Slightly changing the circuit structure allows current flows

Dec 16, 2008 12:35 GMT  ·  By
Altered nanotube pattern with pentagons (red) and heptagons (blue) redirects current at a Y junction of three nanotubes
   Altered nanotube pattern with pentagons (red) and heptagons (blue) redirects current at a Y junction of three nanotubes

Perfection does indeed come from flaws, as a new discovery in the fields of nanotechnology and energy conductivity indicates. Namely, a team of US experts managed to alter the internal structure of carbon nanotubes that typically behaved as insulators so that now it performs better than the traditionally-used silicon in transmitting electrical charges. To put it rudimentarily, it looks like some sort of microscopic labyrinth game.

Individual nanotubes are excellent conductors, since they represent a single carbon molecule, so circuits made of nanotubes should behave much in the same way, just like metal wire circuits. But practice reveals this to be wrong. The internal structure of a carbon nanotube reveals that the carbon atoms are arranged in hexagonal lattice patterns, much like a honeycomb.
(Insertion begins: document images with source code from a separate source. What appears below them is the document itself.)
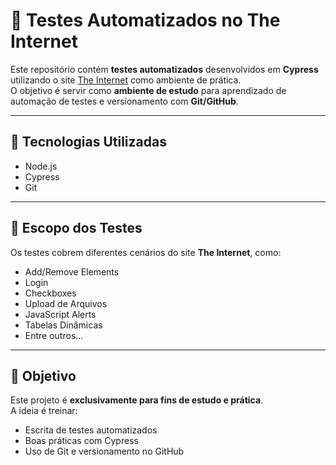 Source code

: # 🧪 Testes Automatizados no The Internet

Este repositório contém **testes automatizados** desenvolvidos em **Cypress** utilizando o site [The Internet](https://the-internet.herokuapp.com/) como ambiente de prática.  
O objetivo é servir como **ambiente de estudo** para aprendizado de automação de testes e versionamento com **Git/GitHub**.

---

## 🚀 Tecnologias Utilizadas
- Node.js  
- Cypress  
- Git  

---

## 📌 Escopo dos Testes
Os testes cobrem diferentes cenários do site **The Internet**, como:
- Add/Remove Elements  
- Login  
- Checkboxes  
- Upload de Arquivos  
- JavaScript Alerts  
- Tabelas Dinâmicas  
- Entre outros…  

---

## 🎯 Objetivo
Este projeto é **exclusivamente para fins de estudo e prática**.  
A ideia é treinar:
- Escrita de testes automatizados  
- Boas práticas com Cypress  
- Uso de Git e versionamento no GitHub  
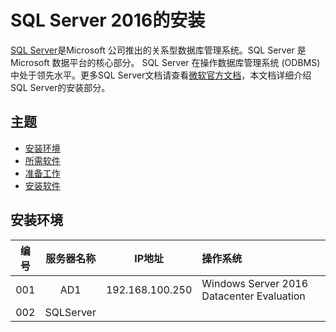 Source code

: # SQL Server 2016的安装

[SQL Server](https://docs.microsoft.com/zh-cn/sql/sql-server/sql-server-technical-documentation)是Microsoft 公司推出的关系型数据库管理系统。SQL Server 是 Microsoft 数据平台的核心部分。 SQL Server 在操作数据库管理系统 (ODBMS) 中处于领先水平。更多SQL Server文档请查看[微软官方文档](https://technet.microsoft.com/zh-cn/library/mt803150(v=sql.1).aspx)，本文档详细介绍SQL Server的安装部分。

## 主题
- [安装环境](#安装环境)
- [所需软件](#所需软件)
- [准备工作](#准备工作)
- [安装软件](#安装软件)

## 安装环境

| 编号 | 服务器名称 | IP地址 | 操作系统 |
| :--: | :---: | :----:| :--- |
| 001 | AD1 | 192.168.100.250 | Windows Server 2016 Datacenter Evaluation |
| 002 | SQLServer |  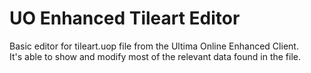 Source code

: # UO Enhanced Tileart Editor
Basic editor for tileart.uop file from the Ultima Online Enhanced Client.<br>
It's able to show and modify most of the relevant data found in the file. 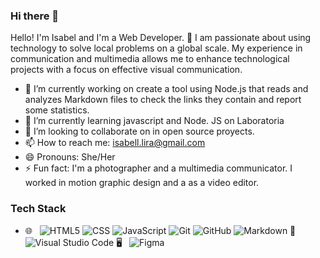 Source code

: ### Hi there 👋

Hello! I'm Isabel and I'm a Web Developer. 👋  I am passionate about using technology to solve local problems on a global scale. My experience in communication and multimedia allows me to enhance technological projects with a focus on effective visual communication. 
- 🔭 I’m currently working on create a tool using Node.js that reads and analyzes Markdown files to check the links they contain and report some statistics.
- 🌱 I’m currently learning javascript and Node. JS on Laboratoria
- 👯 I’m looking to collaborate on in open source  proyects.
- 📫 How to reach me: isabell.lira@gmail.com
- 😄 Pronouns: She/Her
- ⚡ Fun fact: I'm a photographer and a multimedia communicator. I worked in motion graphic design and a as a video editor.
### Tech Stack

- 🌐 &nbsp;
![HTML5](https://img.shields.io/badge/-HTML5-333333?style=flat&logo=HTML5)
![CSS](https://img.shields.io/badge/-CSS-333333?style=flat&logo=CSS3&logoColor=1572B6)
![JavaScript](https://img.shields.io/badge/-JavaScript-333333?style=flat&logo=javascript)
![Git](https://img.shields.io/badge/-Git-333333?style=flat&logo=git)
![GitHub](https://img.shields.io/badge/-GitHub-333333?style=flat&logo=github)
![Markdown](https://img.shields.io/badge/-Markdown-333333?style=flat&logo=markdown)
🔧 &nbsp;
![Visual Studio Code](https://img.shields.io/badge/-Visual%20Studio%20Code-333333?style=flat&logo=visual-studio-code&logoColor=007ACC)
  🖥 &nbsp;
![Figma](https://img.shields.io/badge/-Figma-333333?style=flat&logo=figma)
This creates Y junctions that the current must cross (see the adjacent picture). And these "connections between individual nanotubes do not conduct well," explains Vincent Meunier from Oak Ridge National Laboratory in Tennessee.

 

Electrons interpret the junctions as barriers, and as they travel along one prong, they perpendicularly hit the far wall and bounce back along the same nanotube, acting like an insulator, in an effect experts call "opaque". But changing the hexagonal shape (transforming it into a heptagon or a pentagon) changes the angle of the electron's impact and redirects it further along a predetermined path. Only two defects added to the end of a tube with the help of a focused electron beam allow for a small amount of certain current strengths, but adding more enables almost any kind and amount of current to jump over to the next tube.

 

"Then you can start to make all kinds of things," states Meunier, cited by New Scientist. "You could make really complicated networks." Chuanhong Jin, from the National Institute of Advanced Industrial Science and Technology in Tsukuba, Japan, shares his excitement, "This is a very interesting theoretical proposal for designing new carbon nanotube-based 3D nano-circuits. The method should be of particular importance for the realization of the long-expected all-carbon programmable nano-electronics circuits".